We have on-prem NVIDIA GPU servers for model training. Traditional AWS VPN (Site-to-Site VPN or Direct Connect) costs $36-73/month minimum and requires static public IPs or dedicated hardware. Tailscale gives us WireGuard-based mesh networking for $0 (free tier covers small teams) with no VPN appliances to manage. A t3.micro subnet router in each VPC advertises routes to the Tailscale network, and our on-prem GPUs can reach AWS private subnets as if they were on the same network.
Why Well-Architected Now?
It's tempting to defer governance until you're bigger. But the cost of retrofitting security, reliability, and cost controls into an existing architecture is 10x the cost of building them in from the start.
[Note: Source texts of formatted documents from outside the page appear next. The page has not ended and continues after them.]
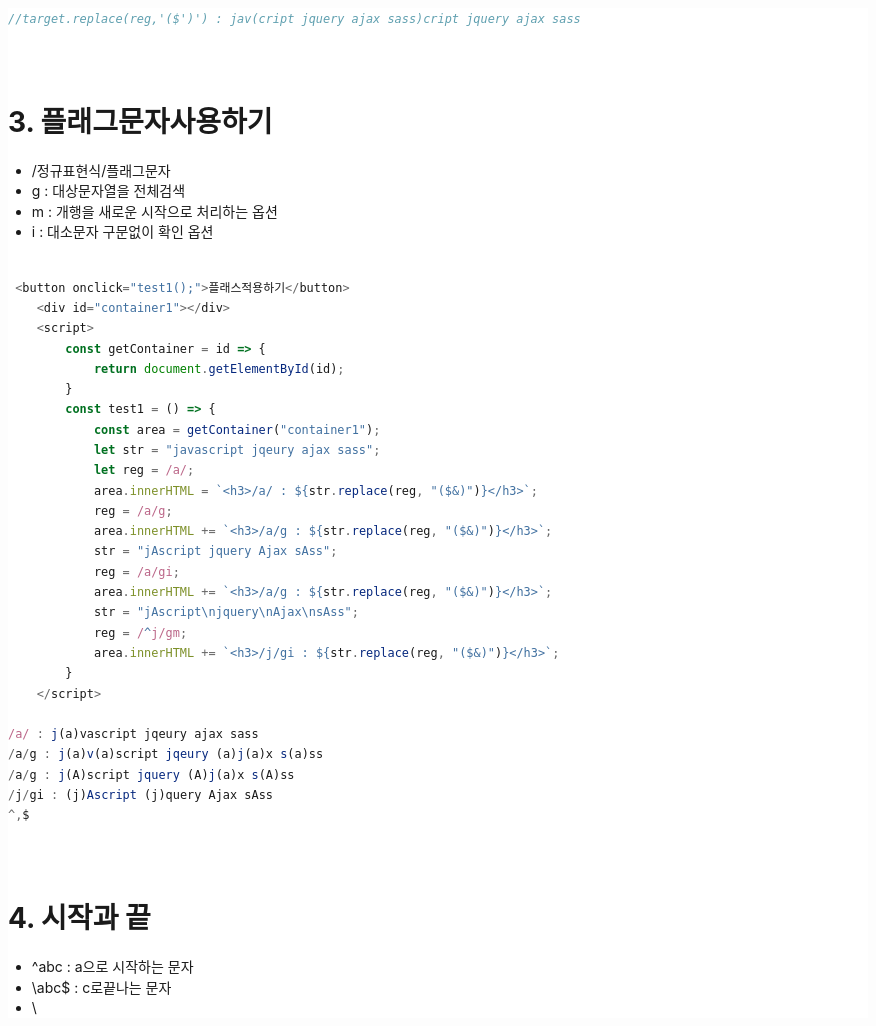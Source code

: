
 ```javascript
//target.replace(reg,'($')') : jav(cript jquery ajax sass)cript jquery ajax sass
```

<br/>

# 3. 플래그문자사용하기

- /정규표현식/플래그문자
- g : 대상문자열을 전체검색
- m : 개행을 새로운 시작으로 처리하는 옵션
- i : 대소문자 구문없이 확인 옵션

```javascript

 <button onclick="test1();">플래스적용하기</button>
    <div id="container1"></div>
    <script>
        const getContainer = id => {
            return document.getElementById(id);
        }
        const test1 = () => {
            const area = getContainer("container1");
            let str = "javascript jqeury ajax sass";
            let reg = /a/;
            area.innerHTML = `<h3>/a/ : ${str.replace(reg, "($&)")}</h3>`;
            reg = /a/g;
            area.innerHTML += `<h3>/a/g : ${str.replace(reg, "($&)")}</h3>`;
            str = "jAscript jquery Ajax sAss";
            reg = /a/gi;
            area.innerHTML += `<h3>/a/g : ${str.replace(reg, "($&)")}</h3>`;
            str = "jAscript\njquery\nAjax\nsAss";
            reg = /^j/gm;
            area.innerHTML += `<h3>/j/gi : ${str.replace(reg, "($&)")}</h3>`;
        }
    </script>
    
/a/ : j(a)vascript jqeury ajax sass
/a/g : j(a)v(a)script jqeury (a)j(a)x s(a)ss
/a/g : j(A)script jquery (A)j(a)x s(A)ss
/j/gi : (j)Ascript (j)query Ajax sAss
^,$
```

<br/>

# 4. 시작과 끝
- \^abc : a으로 시작하는 문자
- \abc$ : c로끝나는 문자
- \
The Well-Architected Framework gives us a checklist, not a burden — and most of the controls (SCPs, GuardDuty, Config rules, billing alerts) are either free or pennies/month at startup scale.
Desired Outcome
By the end of Part 2, we want:
- Three isolated AWS accounts — Management (governance only), Dev (development workloads), Prod (production workloads) — with Control Tower guardrails enforced
- Centralized security — one CloudTrail trail for all accounts, GuardDuty threat detection everywhere, Security Hub aggregating findings in one dashboard
- Hybrid connectivity — on-prem AI resources reaching AWS private subnets via Tailscale, no VPN hardware, no public endpoints
- Cost guardrails — billing alerts at $100/$200/$500 per account, anomaly detection, GPU instance size caps via SCP
- DR readiness — cross-region backup replication for prod, a pre-provisioned DR VPC in us-west-2, documented failover runbook
- Private AWS API access — VPC endpoints for S3, ECR, STS, CloudWatch, Secrets Manager, and EKS so traffic never leaves the AWS backbone
- AI model security — encrypted model artifact storage, scoped IAM for GPU nodes, inference endpoint security groups
- Single sign-on — IAM Identity Center with role-based access (platform engineers, developers, auditors) across all accounts
- Everything as code — Terraform modules for each concern, multi-account CI/CD pipeline, consistent naming and tagging from Part 1
What We're Building
Account Structure
graph TB
subgraph Org["AWS Organization"]
MgmtAcct["Management Account<br/>━━━━━━━━━━━━━━━━━━<br/>• AWS Organizations<br/>• Control Tower<br/>• IAM Identity Center (SSO)<br/>• Consolidated Billing<br/>• Org CloudTrail<br/>• Config Aggregator<br/>• GuardDuty Administrator<br/>• Security Hub<br/>• Cost Anomaly Detection<br/>• AWS Budgets<br/>━━━━━━━━━━━━━━━━━━<br/>No workloads"]
subgraph WorkloadsOU["OU: Workloads"]
DevAcct["Dev Account<br/>━━━━━━━━━━━━━━━━━━<br/>• VPC 10.1.0.0/16 (us-east-1)<br/>• NAT Instance (t3.micro)<br/>• Tailscale Subnet Router<br/>• VPC Endpoints<br/>• AWS Backup (7d/30d)<br/>• GuardDuty member<br/>• Model Artifact S3 (CMK)<br/>• Budget: $100/mo"]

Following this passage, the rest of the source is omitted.